In this study, because the number of 240 samples is not large, 15 hidden nodes and up to 3 hidden layers were used to identify a suitable ANN structure. In the end, the most suitable network structure is determined to be 13 × 2 of hidden nodes by analyzing model performance to predict SPAD under different structures [28].

4. Data and Experiments

4.1. Overview of the Study Area

The experimental study area of collected data is located in Huangpu Town, Qianshan City, Anhui Province (Figure 1). It is in the southern periphery of Dabie Mountains, with high terrain in the northwest and low in the southeast. The northwest part of the terrain is mountainous, and the rest is hilly. Huangpu Town has a subtropical monsoon climate, which is characterized by four distinct seasons: mild spring and autumn climate, hot summer, and dry and cold winter. Rain is abundant throughout years.

4.2. Design of Site Experiments

The test site is located in Jinghui Camellia Professional Cooperative in Qianshan County, Anhui Province. From 31 July to 6 August 2022, 12 square plots of 20 m × 20 m were set up in the study area, and 20 trees were selected in each plot, with a total of 240 plants. All trees studied in this experiment are Changlin series Camellia oleifera that have entered a stable fruit production period. They provided a series of measurement data such as canopy hyperspectral data and SPAD.

4.3. Hyperspectral Data Acquisition

In this study, an all-band terrain spectrometer (Fieldspec4 Wide-Res, Analytical Spectrum Devices Inc., Boulder, CO, USA) was used to obtain the canopy spectrum of 240 trees in the study area, with a wavelength range of 350–2500 nm. The fiber optic cable of the spectrometer was raised above the center of the plant canopy through the fiber jumper, fiber adapter, carbon fiber telescopic rod, and pipeline clamp (the fiber optic probe is perpendicular to the top of the canopy), and a circular observation area with a diameter ( D = 2 h t a n 12.5 ° , h is the vertical distance between the fiber optic probe and the center of the canopy) was formed. All measurements were carried out under the conditions of sunny weather, no wind and no cloud, and the solar altitude angle greater than 45°. It was usually from 10 am to 2 pm in local time. The surveyors dressed themselves in dark clothes, faced the sun when measuring, and kept a certain distance from the edge of the plant canopy, so as to avoid the influence of shadow and human disturbance on the canopy spectra collection. The instrument was preheated for at least 20 min before measuring, and whiteboard correction was performed. Each sample was measured 10 times continuously, and the average values were taken as the original canopy spectra of the sample.

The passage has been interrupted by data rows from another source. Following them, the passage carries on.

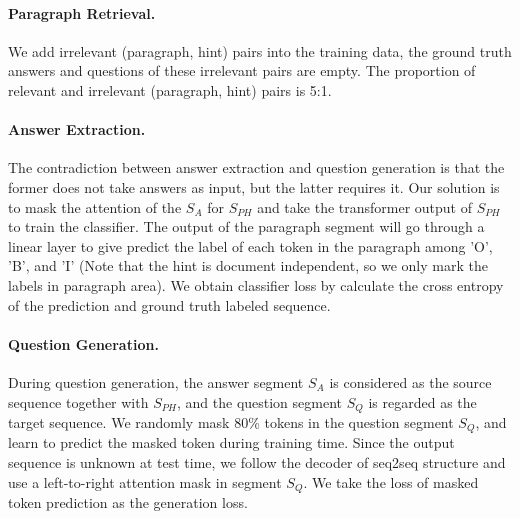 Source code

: \paragraph{Paragraph Retrieval.} We add irrelevant (paragraph, hint) pairs into the training data, the ground truth answers and questions of these irrelevant pairs are empty. The proportion of relevant and irrelevant (paragraph, hint) pairs is 5:1.

\paragraph{Answer Extraction.} The contradiction between answer extraction and question generation is that the former does not take answers as input, but the latter requires it. Our solution is to mask the attention of the $S_{A}$ for $S_{PH}$ and take the transformer output of $S_{PH}$ to train the classifier. The output of the paragraph segment will go through a linear layer to give predict the label of each token in the paragraph among 'O', 'B', and 'I' (Note that the hint is document independent, so we only mark the labels in paragraph area). We obtain classifier loss by calculate the cross entropy of the prediction and ground truth labeled sequence.


\paragraph{Question Generation.} During question generation, the answer segment $S_A$ is considered as the source sequence together with $S_{PH}$, and the question segment $S_Q$ is regarded as the target sequence. We randomly mask 80\% tokens in the question segment $S_Q$, and learn to predict the masked token during training time. Since the output sequence is unknown at test time, we follow the decoder of seq2seq structure and use a left-to-right attention mask in segment $S_Q$. We take the loss of masked token prediction as the generation loss. 


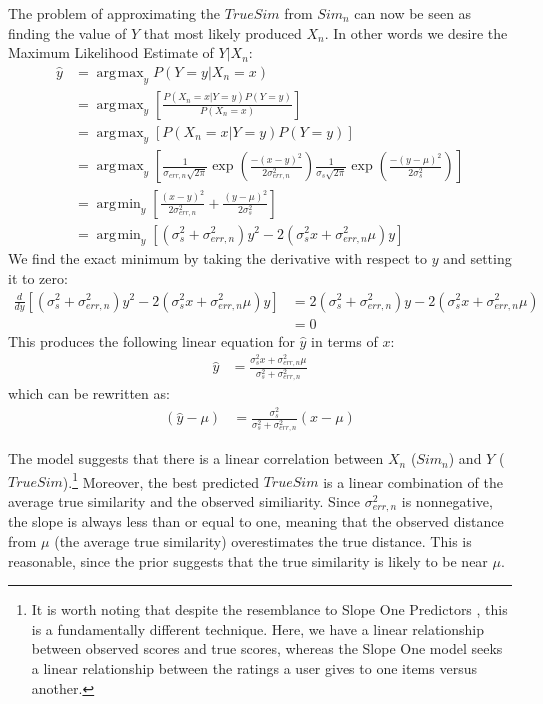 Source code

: \documentclass[11pt]{article}
\DeclareMathOperator*{\argmax}{arg\!\max}
\DeclareMathOperator*{\argmin}{arg\!\min}
\begin{document}
The problem of approximating the $TrueSim$ from $Sim_n$ can now be seen as
finding the value of $Y$ that most likely produced $X_n$. In other words we 
desire the Maximum Likelihood Estimate of $Y | X_n$:
\begin{align}
\hat{y} &= \argmax_yP(Y=y|X_n=x) 
\\&= \argmax_y\left[\frac{P(X_n=x | Y=y)P(Y=y)}{P(X_n=x)}\right]
\\&= \argmax_y\left[P(X_n=x|Y=y)P(Y=y)\right]
\\&= 
\argmax_y\left[\frac{1}{\sigma_{err,n}\sqrt{2\pi}}\exp{\left(\frac{-(x-y)^2}
{2\sigma_{err,n}^2}\right)}
\frac{1}{\sigma_{s}\sqrt{2\pi}}\exp{\left(\frac{-(y-\mu)^2}
{2\sigma_{s}^2}\right)}\right]
\\&= \argmin_y\left[\frac{(x-y)^2}{2\sigma_{err,n}^2} +
\frac{(y-\mu)^2}{2\sigma_{s}^2}\right]
\\&= \argmin_y\left[\left(\sigma_{s}^2+\sigma_{err,n}^2\right)y^2 - 
2\left(\sigma_{s}^2x+\sigma_{err,n}^2\mu\right)y\right]
\end{align}
We find the exact minimum by taking the derivative with respect to $y$ and
setting it to zero:
\begin{align}
\frac{d}{dy}\left[\left(\sigma_{s}^2+\sigma_{err,n}^2\right)y^2 - 
2\left(\sigma_{s}^2x+\sigma_{err,n}^2\mu\right)y\right]
&= 2\left(\sigma_{s}^2+\sigma_{err,n}^2\right)y - 
2\left(\sigma_{s}^2x+\sigma_{err,n}^2\mu\right) 
\\&= 0
\end{align}
This produces the following linear equation for $\hat{y}$ in terms of $x$:
\begin{align}
\hat{y} &= \frac{\sigma_{s}^2x+\sigma_{err,n}^2\mu}{\sigma_{s}^2+\sigma_{err,n}^2}
\end{align}
which can be rewritten as:
\begin{align}
\left(\hat{y} - \mu\right) &= \frac{\sigma_{s}^2}{\sigma_{s}^2+\sigma_{err,n}^2}
\left(x-\mu\right)
\end{align}

The model suggests that there is a linear correlation between $X_n$ ($Sim_n$)
and $Y$ ($TrueSim$).\footnote{It is worth noting that despite
the resemblance to Slope One Predictors \cite{Lemire1998}, this is a fundamentally 
different technique. Here, we have a linear relationship between observed 
scores and true scores, whereas the Slope One model seeks a linear relationship 
between the ratings a user gives to one items versus another.} 
Moreover, the best predicted $TrueSim$ is a linear 
combination of the average true similarity and the observed similiarity. Since $\sigma_{err,n}^2$ is 
nonnegative, the slope is always less than or equal to one, meaning that the 
observed distance from $\mu$ (the average true similarity) overestimates the 
true distance. This is reasonable, since the prior suggests that the true 
similarity is likely to be near $\mu$.
\end{document}
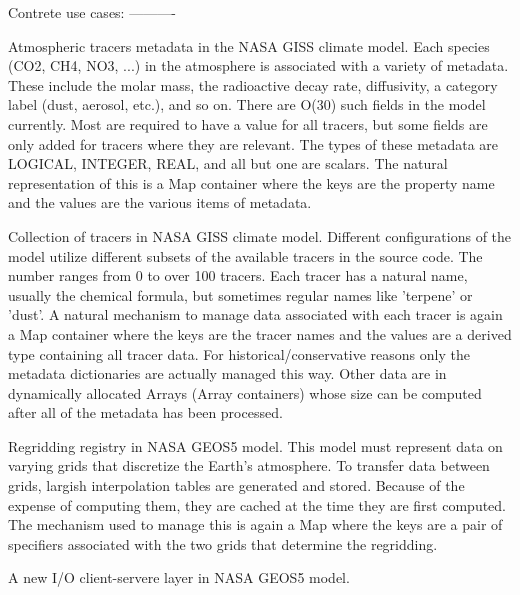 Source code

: \documentclass{article}
\begin{document}
Contrete use cases:
----------

Atmospheric tracers metadata in the NASA GISS climate model.  Each species (CO2, CH4, NO3, ...) in the atmosphere is associated with a variety of metadata.  These include the molar mass, the radioactive decay rate, diffusivity, a category label (dust, aerosol, etc.),   and so on.  There are O(30) such fields in the model currently.   Most are required to have a value for all tracers, but some fields   are only added for tracers where they are relevant.  The types of   these metadata are LOGICAL, INTEGER, REAL, and all but one are   scalars.  The natural representation of this is a Map container
   where the keys are the property name and the values are the various   items of metadata.

Collection of tracers in NASA GISS climate model.  Different   configurations of the model utilize different subsets of the   available tracers in the source code.  The number ranges from 0 to   over 100 tracers.  Each tracer has a natural name, usually the   chemical formula, but sometimes regular names like 'terpene' or   'dust'.  A natural mechanism to manage data associated with each
   tracer is again a Map container where the keys are the tracer names   and the values are a derived type containing all tracer data.  For   historical/conservative reasons only the metadata dictionaries are   actually managed this way.  Other data are in dynamically allocated
   Arrays (Array containers) whose size can be computed after all of   the metadata has been processed.

Regridding registry in NASA GEOS5 model.  This model must represent   data on varying grids that discretize the Earth's atmosphere.  To   transfer data between grids, largish interpolation tables are
   generated and stored.  Because of the expense of computing them,   they are cached at the time they are first computed.  The mechanism   used to manage this is again a Map where the keys are a pair of
   specifiers associated with the two grids that determine the   regridding.


A new I/O client-servere layer in NASA GEOS5 model.   
\end{document}
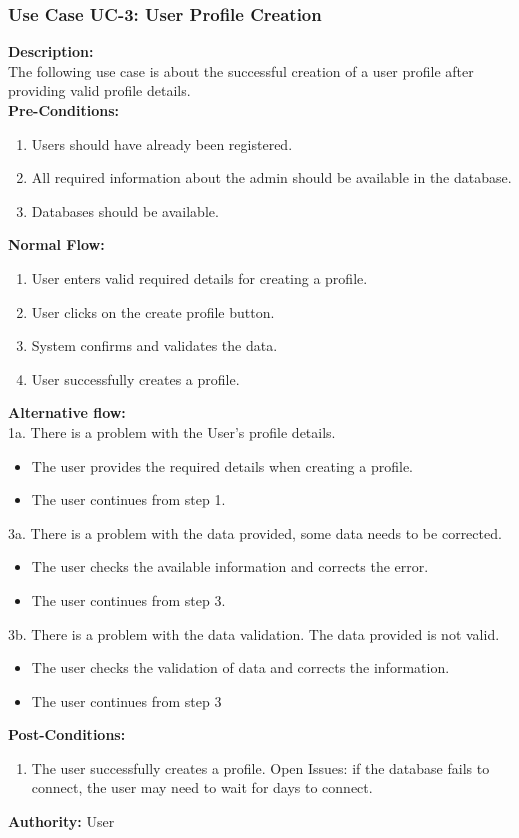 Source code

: \subsubsection{Use Case UC-3: User Profile Creation }
\textbf{Description:}\\
The following use case is about the successful creation of a user profile after providing valid profile details. 
\\
\textbf{Pre-Conditions:}
\begin{enumerate}
    \item Users should have already been registered.
    \item  All required information about the admin should be available in the database.
    \item Databases should be available.
\end{enumerate}
\textbf{Normal Flow:}\\
\begin{enumerate}
\item User enters valid required details for creating a profile. 
\item User clicks on the create profile button. 
\item System confirms and validates the data.
\item User successfully creates a profile.
 \end{enumerate}
\textbf{Alternative flow:}  \\
1a. There is a problem with the User’s profile details. 
\begin{itemize}
    \item 	The user provides the required details when creating a profile. 
    \item  The user continues from step 1.
\end{itemize}
3a. There is a problem with the data provided, some data needs to be corrected. 
\begin{itemize}
    \item 	The user checks the available information and corrects the error. 
     \item 	The user continues from step 3. 
\end{itemize}
3b. There is a problem with the data validation. The data provided is not valid.
\begin{itemize}
    \item The user checks the validation of data and corrects the information. 
     \item The user continues from step 3
\end{itemize}	
\textbf{Post-Conditions: }
\begin{enumerate}
\item	The user successfully creates a profile. 
Open Issues: if the database fails to connect, the user may need to wait for days to connect.
\end{enumerate}
\textbf{Authority:}
User
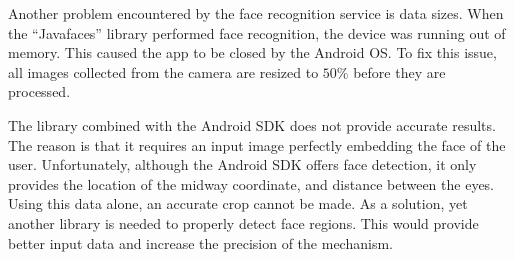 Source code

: Another problem encountered by the face recognition service is data sizes. When the ``Javafaces'' library performed face recognition, the device was running out of memory. This caused the app to be closed by the Android OS. To fix this issue, all images collected from the camera are resized to $50\%$ before they are processed.

The library combined with the Android SDK does not provide accurate results. The reason is that it requires an input image perfectly embedding the face of the user. Unfortunately, although the Android SDK offers face detection, it only provides the location of the midway coordinate, and distance between the eyes. Using this data alone, an accurate crop cannot be made. As a solution, yet another library is needed to properly detect face regions. This would provide better input data and increase the precision of the mechanism.

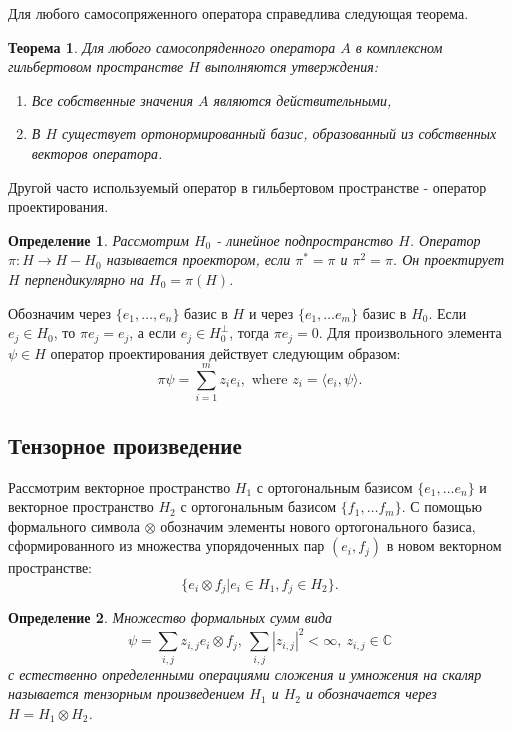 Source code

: \documentclass[11pt]{article}
\newtheorem{theorem}{Теорема}[section]
\newtheorem{definition}{Определение}[section]
\begin{document}
Для любого самосопряженного оператора справедлива следующая теорема. 
\begin{theorem}
Для любого самосопряденного оператора $A$ в комплексном гильбертовом пространстве $H$ выполняются утверждения:
\begin{enumerate}
\item Все собственные значения $A$ являются действительными,
\item В $H$ существует ортонормированный базис, образованный из собственных векторов оператора.
\end{enumerate}
\end{theorem}

Другой часто используемый оператор в гильбертовом пространстве - оператор проектирования.
\begin{definition}
Рассмотрим $H_0$ - линейное подпространство $H$. Оператор $\pi: H \to H - H_0$ называется проектором, если $\pi^* = \pi$ и $\pi^2 = \pi$. Он проектирует $H$ перпендикулярно на $H_0 = \pi(H)$.
\end{definition}
Обозначим через $\{e_1, \ldots, e_n\}$ базис в $H$ и через $\{e_1, \ldots e_m\}$ базис в $H_0$. Если $e_j \in H_0$, то $\pi e_j = e_j$, а если $e_j\in H_0^\perp$, тогда $\pi e_j = 0$. Для произвольного элемента $\psi\in H$ оператор проектирования действует следующим образом: 
\[
\pi\psi = \sum_{i = 1}^m z_ie_i, \mbox{ where } z_i = \langle e_i, \psi\rangle.
\]

\subsection{Тензорное произведение}
Рассмотрим векторное пространство $H_1$ с ортогональным базисом $\{e_1, \ldots e_n\}$ и векторное пространство $H_2$ с ортогональным базисом $\{f_1,\ldots f_m\}$. С помощью формального символа $\otimes$ обозначим элементы нового ортогонального базиса, сформированного из множества упорядоченных пар $(e_i, f_j)$ в новом векторном пространстве:
\begin{equation}
\{e_i \otimes f_j | e_i \in H_1, f_j \in H_2\}. \label{eq:tensor_basis}
\end{equation}

\begin{definition}
Множество формальных сумм вида
\begin{equation}
\psi = \sum_{i,j}z_{i,j}e_i\otimes f_j,\ \sum_{i, j}|z_{i,j}|^2 < \infty,\  z_{i,j} \in \mathbb{C}
\label{eq:tensor_element}
\end{equation}
с естественно определенными операциями сложения и умножения на скаляр называется тензорным произведением $H_1$ и $H_2$ и обозначается через $H = H_1\otimes H_2$.
\end{definition}
\end{document}
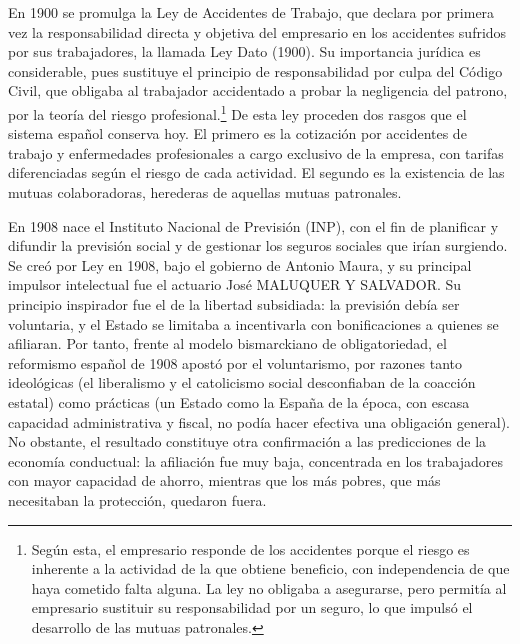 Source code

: \documentclass[10pt,a4paper]{article}
\begin{document}
En 1900 se promulga la Ley de Accidentes de Trabajo, que declara por primera vez la responsabilidad directa y objetiva del empresario en los accidentes sufridos por sus trabajadores, la llamada Ley Dato (1900). Su importancia jurídica es considerable, pues sustituye el principio de responsabilidad por culpa del Código Civil, que obligaba al trabajador accidentado a probar la negligencia del patrono, por la teoría del riesgo profesional.\footnote{Según esta, el empresario responde de los accidentes porque el riesgo es inherente a la actividad de la que obtiene beneficio, con independencia de que haya cometido falta alguna. La ley no obligaba a asegurarse, pero permitía al empresario sustituir su responsabilidad por un seguro, lo que impulsó el desarrollo de las mutuas patronales.
} De esta ley proceden dos rasgos que el sistema español conserva hoy. El primero es la cotización por accidentes de trabajo y enfermedades profesionales a cargo exclusivo de la empresa, con tarifas diferenciadas según el riesgo de cada actividad. El segundo es la existencia de las mutuas colaboradoras, herederas de aquellas mutuas patronales.

En 1908 nace el Instituto Nacional de Previsión (INP), con el fin de planificar y difundir la previsión social y de gestionar los seguros sociales que irían surgiendo. Se creó por Ley en 1908, bajo el gobierno de Antonio Maura, y su principal impulsor intelectual fue el actuario José MALUQUER Y SALVADOR. Su principio inspirador fue el de la libertad subsidiada: la previsión debía ser voluntaria, y el Estado se limitaba a incentivarla con bonificaciones a quienes se afiliaran. Por tanto, frente al modelo bismarckiano de obligatoriedad, el reformismo español de 1908 apostó por el voluntarismo, por razones tanto ideológicas (el liberalismo y el catolicismo social desconfiaban de la coacción estatal) como prácticas (un Estado como la España de la época, con escasa capacidad administrativa y fiscal, no podía hacer efectiva una obligación general). No obstante, el resultado constituye otra confirmación a las predicciones de la economía conductual: la afiliación fue muy baja, concentrada en los trabajadores con mayor capacidad de ahorro, mientras que los más pobres, que más necesitaban la protección, quedaron fuera. 
\end{document}
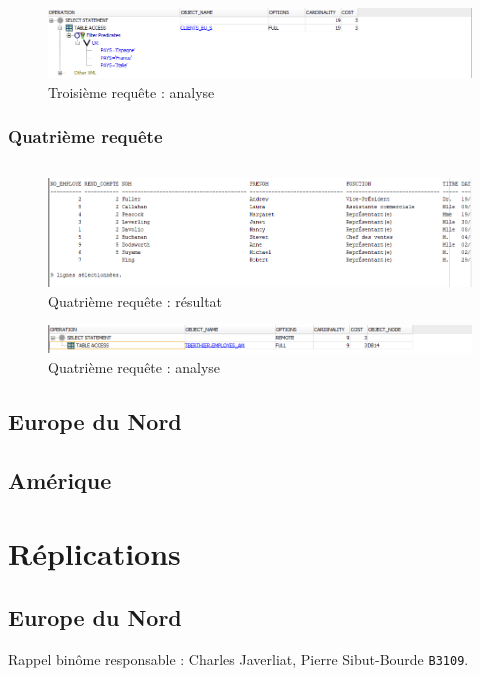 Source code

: \documentclass[10pt,a4paper]{article}
\theoremstyle{plain}
\begin{document}
\begin{figure}[!h]
    \centering
    \includegraphics[width=15cm]{EUS_req3_analyse.PNG}
    \caption{Troisième requête : analyse}
\end{figure}
\newpage

\subsubsection{Quatrième requête}
\inputminted{sql}{EUS_IV-A-4.sql}
\begin{figure}[!h]
    \centering
    \includegraphics[width=15cm]{EUS_req4.PNG}
    \caption{Quatrième requête : résultat}
\end{figure}

\begin{figure}[!h]
    \centering
    \includegraphics[width=15cm]{EUS_req4_analyse.PNG}
    \caption{Quatrième requête : analyse}
\end{figure}
\newpage

\subsection{Europe du Nord}
%
\newpage

\subsection{Amérique}
%
\newpage

\section{Réplications}
\subsection{Europe du Nord}
Rappel binôme responsable : Charles Javerliat, Pierre Sibut-Bourde \verb|B3109|.
\end{document}
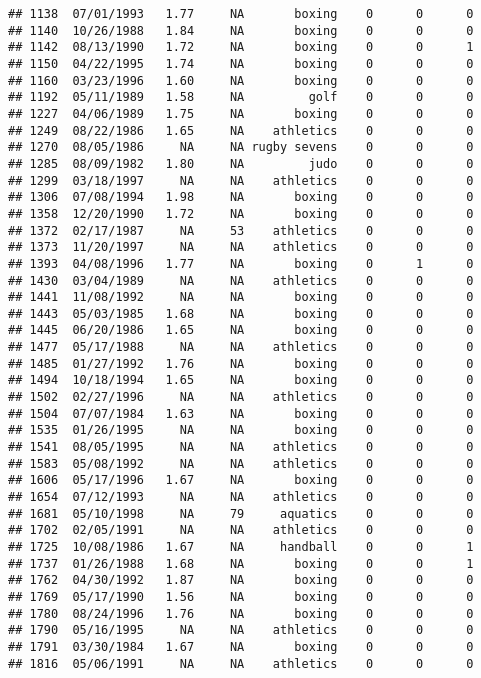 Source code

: \documentclass[]{article}
\begin{document}
\begin{verbatim}
## 1138  07/01/1993   1.77     NA       boxing    0      0      0
## 1140  10/26/1988   1.84     NA       boxing    0      0      0
## 1142  08/13/1990   1.72     NA       boxing    0      0      1
## 1150  04/22/1995   1.74     NA       boxing    0      0      0
## 1160  03/23/1996   1.60     NA       boxing    0      0      0
## 1192  05/11/1989   1.58     NA         golf    0      0      0
## 1227  04/06/1989   1.75     NA       boxing    0      0      0
## 1249  08/22/1986   1.65     NA    athletics    0      0      0
## 1270  08/05/1986     NA     NA rugby sevens    0      0      0
## 1285  08/09/1982   1.80     NA         judo    0      0      0
## 1299  03/18/1997     NA     NA    athletics    0      0      0
## 1306  07/08/1994   1.98     NA       boxing    0      0      0
## 1358  12/20/1990   1.72     NA       boxing    0      0      0
## 1372  02/17/1987     NA     53    athletics    0      0      0
## 1373  11/20/1997     NA     NA    athletics    0      0      0
## 1393  04/08/1996   1.77     NA       boxing    0      1      0
## 1430  03/04/1989     NA     NA    athletics    0      0      0
## 1441  11/08/1992     NA     NA       boxing    0      0      0
## 1443  05/03/1985   1.68     NA       boxing    0      0      0
## 1445  06/20/1986   1.65     NA       boxing    0      0      0
## 1477  05/17/1988     NA     NA    athletics    0      0      0
## 1485  01/27/1992   1.76     NA       boxing    0      0      0
## 1494  10/18/1994   1.65     NA       boxing    0      0      0
## 1502  02/27/1996     NA     NA    athletics    0      0      0
## 1504  07/07/1984   1.63     NA       boxing    0      0      0
## 1535  01/26/1995     NA     NA       boxing    0      0      0
## 1541  08/05/1995     NA     NA    athletics    0      0      0
## 1583  05/08/1992     NA     NA    athletics    0      0      0
## 1606  05/17/1996   1.67     NA       boxing    0      0      0
## 1654  07/12/1993     NA     NA    athletics    0      0      0
## 1681  05/10/1998     NA     79     aquatics    0      0      0
## 1702  02/05/1991     NA     NA    athletics    0      0      0
## 1725  10/08/1986   1.67     NA     handball    0      0      1
## 1737  01/26/1988   1.68     NA       boxing    0      0      1
## 1762  04/30/1992   1.87     NA       boxing    0      0      0
## 1769  05/17/1990   1.56     NA       boxing    0      0      0
## 1780  08/24/1996   1.76     NA       boxing    0      0      0
## 1790  05/16/1995     NA     NA    athletics    0      0      0
## 1791  03/30/1984   1.67     NA       boxing    0      0      0
## 1816  05/06/1991     NA     NA    athletics    0      0      0

\end{verbatim}
\end{document}
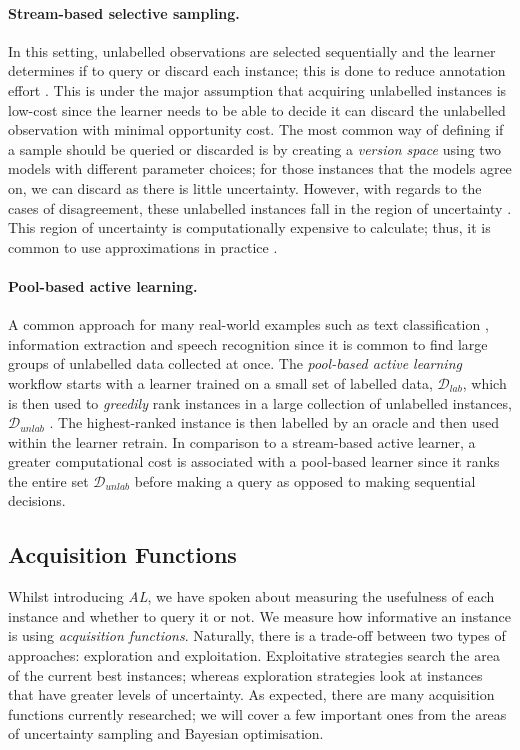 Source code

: \documentclass[ %
                    author={James Stephenson},
                supervisor={Dr. Edwin Simpson},
                    degree={MSc},
                     title={PROJECT PLAN},
                  subtitle={ Bayesian Deep Learning For Extractive Test Summarisation},
                      type={},
                      year={2022}]{../additions/dissertation}
\begin{document}
				\paragraph{Stream-based selective sampling.} In this setting, unlabelled observations are selected sequentially and the learner determines if to query or discard each instance; this is done to reduce annotation effort \cite{Cohn94}. This is under the major assumption that acquiring unlabelled instances is low-cost since the learner needs to be able to decide it can discard the unlabelled observation with minimal opportunity cost. The most common way of defining if a sample should be queried or discarded is by creating a \emph{version space} \cite{Mitchell82} using two models with different parameter choices; for those instances that the models agree on, we can discard as there is little uncertainty. However, with regards to the cases of disagreement, these unlabelled instances fall in the region of uncertainty \cite{Settles09}. This region of uncertainty is computationally expensive to calculate; thus, it is common to use approximations in practice \cite{Seung92, Cohn94, Dasgupta07}.

				\paragraph{Pool-based active learning.} A common approach for many real-world examples such as text classification \cite{Lewis94}, information extraction \cite{Thompson99} and speech recognition \cite{Tur05} since it is common to find large groups of unlabelled data collected at once. The \emph{pool-based active learning} workflow starts with a learner trained on a small set of labelled data, $ \mathcal{D}_{lab} $, which is then used to \emph{greedily} rank instances in a large collection of unlabelled instances, $\mathcal{D}_{unlab} $ \cite{Lewis94}. The highest-ranked instance is then labelled by an oracle and then used within the learner retrain. In comparison to a stream-based active learner, a greater computational cost is associated with a pool-based learner since it ranks the entire set $\mathcal{D}_{unlab}$ before making a query as opposed to making sequential decisions.
	
			\subsection{Acquisition Functions}
			\label{chap:literaturereview:active:acquisition}
		
				Whilst introducing \emph{AL}, we have spoken about measuring the usefulness of each instance and whether to query it or not. We measure how informative an instance is using \emph{acquisition functions}. Naturally, there is a trade-off between two types of approaches: exploration and exploitation. Exploitative strategies search the area of the current best instances; whereas exploration strategies look at instances that have greater levels of uncertainty. As expected, there are many acquisition functions currently researched; we will cover a few important ones from the areas of uncertainty sampling and Bayesian optimisation.
\end{document}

4.4. SPAD Data Acquisition

SPAD-502 plus chlorophyll meter (SPAD-502 plus, Konica Minolta, Inc., Osaka, Japan) is a widely used instrument for measuring the relative content of chlorophyll in plant leaves. The meter was used to determine the relative chlorophyll content of Camellia oleifera leaves. It determines the relative chlorophyll content of a leaf by measuring the optical concentration difference (transmittance) of the leaf at two wavelengths (650 nm and 940 nm). In order to ensure the coincidence with the hyperspectral observation scale, the spatial position of measured leaves should be in a circular area with a diameter of 0.9 m and the center of the upper surface of their canopy. When collecting leaves, the leaves with the upper surface facing the sky should be selected as much as possible. During collection, the samples should be evenly sampled in the four directions of the plant. The number of leaves should be at least 16, and each leaf took three SPAD measurements, so a plant should take at least 48 measurements. The 48 values were averaged to calculate the SPAD measurement of the leaves on the upper surface of the canopy of a single plant after eliminating outliers.

4.5. Measurements

240 hyperspectral measurement samples are pre-processed to remove invalid data outside [0, 1]. Their cleaned data set are shown in Figure 2a, whose broken/blank parts are due to the invalid data. On the other hand, the histogram of SPAD data corresponding to the 240 measurement samples is shown in Figure 2b, similar to a bell shape from Normal distribution.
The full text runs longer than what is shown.